What you have to do:
Although the records contain pictures, only their text should be set down, exactly as written.

Records shown:
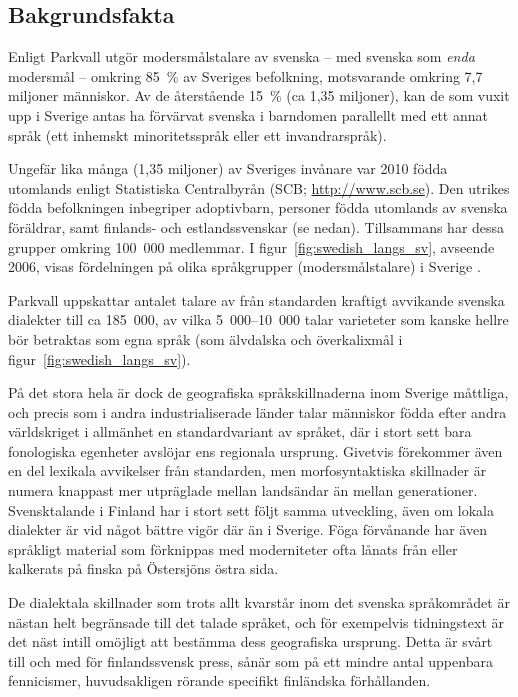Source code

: \begin{multicols}{2}

\subsection{Bakgrundsfakta}
Enligt Parkvall \cite{parkvall2009} utgör modersmålstalare av
svenska -- med svenska som \textit{enda} modersmål -- omkring
85~\% av Sveriges befolkning, motsvarande omkring 7,7 miljoner
människor. Av de återstående 15~\% (ca 1,35 miljoner), kan de som
vuxit upp i Sverige antas ha förvärvat svenska i barndomen parallellt
med ett annat språk (ett inhemskt minoritetsspråk eller ett
invandrarspråk).


Ungefär lika många (1,35 miljoner) av Sveriges invånare var 2010 födda
utomlands enligt Statistiska Centralbyrån
(SCB; \url{http://www.scb.se}). Den utrikes födda befolkningen
inbegriper adoptivbarn, personer födda utomlands av svenska föräldrar,
samt finlands- och estlands­svenskar (se nedan). Tillsammans har dessa
grupper omkring 100~000 medlemmar.  I
figur~\ref{fig:swedish_langs_sv}, avseende 2006, visas fördelningen
på olika språkgrupper (modersmålstalare) i Sverige
\cite{parkvall2009}.

Parkvall \cite{parkvall2009} uppskattar antalet talare av från
standarden kraftigt avvikande svenska dialekter till ca 185~000, av
vilka 5~000--10~000 talar varieteter som kanske hellre bör betraktas
som egna språk (som älvdalska och överkalixmål i
figur~\ref{fig:swedish_langs_sv}).

På det stora hela är dock de geografiska språkskillnaderna inom
Sverige måttliga, och precis som i andra industrialiserade länder
talar människor födda efter andra världskriget i allmänhet en
standardvariant av språket, där i stort sett bara fonologiska
egenheter avslöjar ens regionala ursprung. Givetvis förekommer även en
del lexikala avvikelser från standarden, men morfosyntaktiska
skillnader är numera knappast mer utpräglade mellan landsändar än
mellan generationer. Svensktalande i Finland har i stort sett följt
samma utveckling, även om lokala dialekter är vid något bättre vigör
där än i Sverige. Föga förvånande har även språkligt material som
förknippas med moderniteter ofta lånats från eller kalkerats på finska
på Östersjöns östra sida.

De dialektala skillnader som trots allt kvarstår inom det svenska
språkområdet är nästan helt begränsade till det talade språket, och
för exempelvis tidningstext är det näst intill omöjligt att bestämma
dess geografiska ursprung. Detta är svårt till och med för
finlandssvensk press, sånär som på ett mindre antal uppenbara
fennicismer, huvudsakligen rörande specifikt finländska förhållanden.


\end{multicols}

Answer:
Source code

: \begin{multicols}{2}

\subsection{Bakgrundsfakta}
Enligt Parkvall \cite{parkvall2009} utgör modersmålstalare av
svenska -- med svenska som \textit{enda} modersmål -- omkring
85~\% av Sveriges befolkning, motsvarande omkring 7,7 miljoner
människor. Av de återstående 15~\% (ca 1,35 miljoner), kan de som
vuxit upp i Sverige antas ha förvärvat svenska i barndomen parallellt
med ett annat språk (ett inhemskt minoritetsspråk eller ett
invandrarspråk).


Ungefär lika många (1,35 miljoner) av Sveriges invånare var 2010 födda
utomlands enligt Statistiska Centralbyrån
(SCB; \url{http://www.scb.se}). Den utrikes födda befolkningen
inbegriper adoptivbarn, personer födda utomlands av svenska föräldrar,
samt finlands- och estlands­svenskar (se nedan). Tillsammans har dessa
grupper omkring 100~000 medlemmar.  I
figur~\ref{fig:swedish_langs_sv}, avseende 2006, visas fördelningen
på olika språkgrupper (modersmålstalare) i Sverige
\cite{parkvall2009}.

Parkvall \cite{parkvall2009} uppskattar antalet talare av från
standarden kraftigt avvikande svenska dialekter till ca 185~000, av
vilka 5~000--10~000 talar varieteter som kanske hellre bör betraktas
som egna språk (som älvdalska och överkalixmål i
figur~\ref{fig:swedish_langs_sv}).

På det stora hela är dock de geografiska språkskillnaderna inom
Sverige måttliga, och precis som i andra industrialiserade länder
talar människor födda efter andra världskriget i allmänhet en
standardvariant av språket, där i stort sett bara fonologiska
egenheter avslöjar ens regionala ursprung. Givetvis förekommer även en
del lexikala avvikelser från standarden, men morfosyntaktiska
skillnader är numera knappast mer utpräglade mellan landsändar än
mellan generationer. Svensktalande i Finland har i stort sett följt
samma utveckling, även om lokala dialekter är vid något bättre vigör
där än i Sverige. Föga förvånande har även språkligt material som
förknippas med moderniteter ofta lånats från eller kalkerats på finska
på Östersjöns östra sida.

De dialektala skillnader som trots allt kvarstår inom det svenska
språkområdet är nästan helt begränsade till det talade språket, och
för exempelvis tidningstext är det näst intill omöjligt att bestämma
dess geografiska ursprung. Detta är svårt till och med för
finlandssvensk press, sånär som på ett mindre antal uppenbara
fennicismer, huvudsakligen rörande specifikt finländska förhållanden.


\end{multicols}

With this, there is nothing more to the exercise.